Tumpukan sampah mulai dari tumbuhan liar hingga limbah rumah tangga diangkut secara bertahap. Sejumlah personel dari Satgas Sungai dan Dinas Lingkungan Hidup dan Kebersihan (DLHK) Sidoarjo juga diterjunkan guna mempercepat proses pembersihan.
Kepala Dinas PU Bina Marga dan SDA Sidoarjo, Dwi Eko Saptono, mengatakan bahwa kegiatan normalisasi ini dilakukan rutin setiap minggu, mengingat volume sampah yang kerap menyangkut di bawah jembatan cukup tinggi.

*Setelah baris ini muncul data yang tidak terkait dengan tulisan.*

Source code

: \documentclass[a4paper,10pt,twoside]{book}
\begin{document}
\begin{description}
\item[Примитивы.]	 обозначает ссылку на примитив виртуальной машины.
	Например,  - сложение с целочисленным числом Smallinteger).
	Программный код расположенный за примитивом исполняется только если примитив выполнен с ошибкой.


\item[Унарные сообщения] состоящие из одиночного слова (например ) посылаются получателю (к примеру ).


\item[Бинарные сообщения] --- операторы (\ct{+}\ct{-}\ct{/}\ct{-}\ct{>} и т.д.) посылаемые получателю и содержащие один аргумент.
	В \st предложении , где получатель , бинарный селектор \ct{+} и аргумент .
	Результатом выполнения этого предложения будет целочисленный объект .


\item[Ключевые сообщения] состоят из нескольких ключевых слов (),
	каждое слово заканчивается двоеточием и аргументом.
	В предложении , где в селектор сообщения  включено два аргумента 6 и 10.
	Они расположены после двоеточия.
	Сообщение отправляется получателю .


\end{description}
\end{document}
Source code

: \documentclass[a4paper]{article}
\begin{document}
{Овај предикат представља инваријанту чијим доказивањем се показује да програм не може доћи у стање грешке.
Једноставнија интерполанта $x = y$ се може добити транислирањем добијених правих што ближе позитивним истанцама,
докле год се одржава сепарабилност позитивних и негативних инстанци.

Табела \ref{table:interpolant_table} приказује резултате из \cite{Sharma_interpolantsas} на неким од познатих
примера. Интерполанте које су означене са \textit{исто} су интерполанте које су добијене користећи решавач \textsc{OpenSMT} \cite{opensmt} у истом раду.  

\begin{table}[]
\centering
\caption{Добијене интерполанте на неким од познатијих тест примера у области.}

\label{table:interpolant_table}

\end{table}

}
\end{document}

“Debit Kanal Porong saat ini menurun karena adanya sistem gilir atas dan bawah dalam distribusi air. Hal ini menyebabkan aliran melambat dan sampah mudah menumpuk,” ujar Dwi saat memantau langsung proses pembersihan di lokasi.

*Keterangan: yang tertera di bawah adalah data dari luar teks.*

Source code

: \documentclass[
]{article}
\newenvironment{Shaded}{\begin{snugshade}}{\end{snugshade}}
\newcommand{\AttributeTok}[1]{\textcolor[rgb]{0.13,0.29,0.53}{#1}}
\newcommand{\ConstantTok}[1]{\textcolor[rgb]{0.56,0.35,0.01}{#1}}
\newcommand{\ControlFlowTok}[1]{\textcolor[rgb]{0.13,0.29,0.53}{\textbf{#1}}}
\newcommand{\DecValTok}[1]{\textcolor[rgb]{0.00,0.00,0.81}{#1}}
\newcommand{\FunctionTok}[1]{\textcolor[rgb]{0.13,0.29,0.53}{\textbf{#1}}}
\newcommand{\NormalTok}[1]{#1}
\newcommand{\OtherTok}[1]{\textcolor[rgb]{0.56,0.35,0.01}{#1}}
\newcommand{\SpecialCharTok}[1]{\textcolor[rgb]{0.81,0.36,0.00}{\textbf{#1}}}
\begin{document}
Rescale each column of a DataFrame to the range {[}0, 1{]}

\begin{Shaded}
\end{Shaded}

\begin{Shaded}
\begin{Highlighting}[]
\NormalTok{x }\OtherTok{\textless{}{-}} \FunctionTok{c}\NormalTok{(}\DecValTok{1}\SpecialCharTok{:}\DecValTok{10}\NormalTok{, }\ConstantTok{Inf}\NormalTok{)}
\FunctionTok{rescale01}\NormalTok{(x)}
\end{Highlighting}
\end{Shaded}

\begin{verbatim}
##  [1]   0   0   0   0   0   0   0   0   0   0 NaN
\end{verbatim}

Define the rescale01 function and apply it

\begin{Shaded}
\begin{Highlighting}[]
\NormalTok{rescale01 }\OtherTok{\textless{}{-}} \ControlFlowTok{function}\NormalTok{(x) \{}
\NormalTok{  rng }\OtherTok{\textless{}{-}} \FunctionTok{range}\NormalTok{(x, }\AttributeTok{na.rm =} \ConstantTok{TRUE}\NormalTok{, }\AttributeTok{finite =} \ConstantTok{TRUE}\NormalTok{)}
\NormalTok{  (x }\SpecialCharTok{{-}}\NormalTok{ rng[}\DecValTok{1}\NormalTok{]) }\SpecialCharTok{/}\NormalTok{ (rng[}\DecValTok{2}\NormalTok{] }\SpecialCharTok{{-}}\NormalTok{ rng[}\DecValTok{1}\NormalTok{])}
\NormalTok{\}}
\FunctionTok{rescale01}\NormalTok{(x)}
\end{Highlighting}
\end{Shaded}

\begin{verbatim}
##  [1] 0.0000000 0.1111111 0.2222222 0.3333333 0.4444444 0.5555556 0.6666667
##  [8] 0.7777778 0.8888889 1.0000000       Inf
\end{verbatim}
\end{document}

Untuk mengantisipasi penumpukan sampah di titik-titik strategis, Dinas PU Bina Marga dan SDA bersama DLHK Sidoarjo telah menyusun strategi penanganan. Salah satunya dengan memasang jaring sampah di setiap perbatasan desa.
“Kami telah berkoordinasi dengan DLHK untuk memasang jaring sungai di perbatasan desa. Upaya ini akan dibantu pemerintah desa dan Dinas PU BM, sehingga penumpukan sampah tidak hanya terjadi di satu titik seperti di crossing Jalan Raya Porong ini,” jelasnya.
Langkah ini diharapkan dapat meningkatkan efektivitas pengelolaan sampah sungai dan menjaga kelancaran saluran air, terutama di musim kemarau dan menjelang musim hujan mendatang.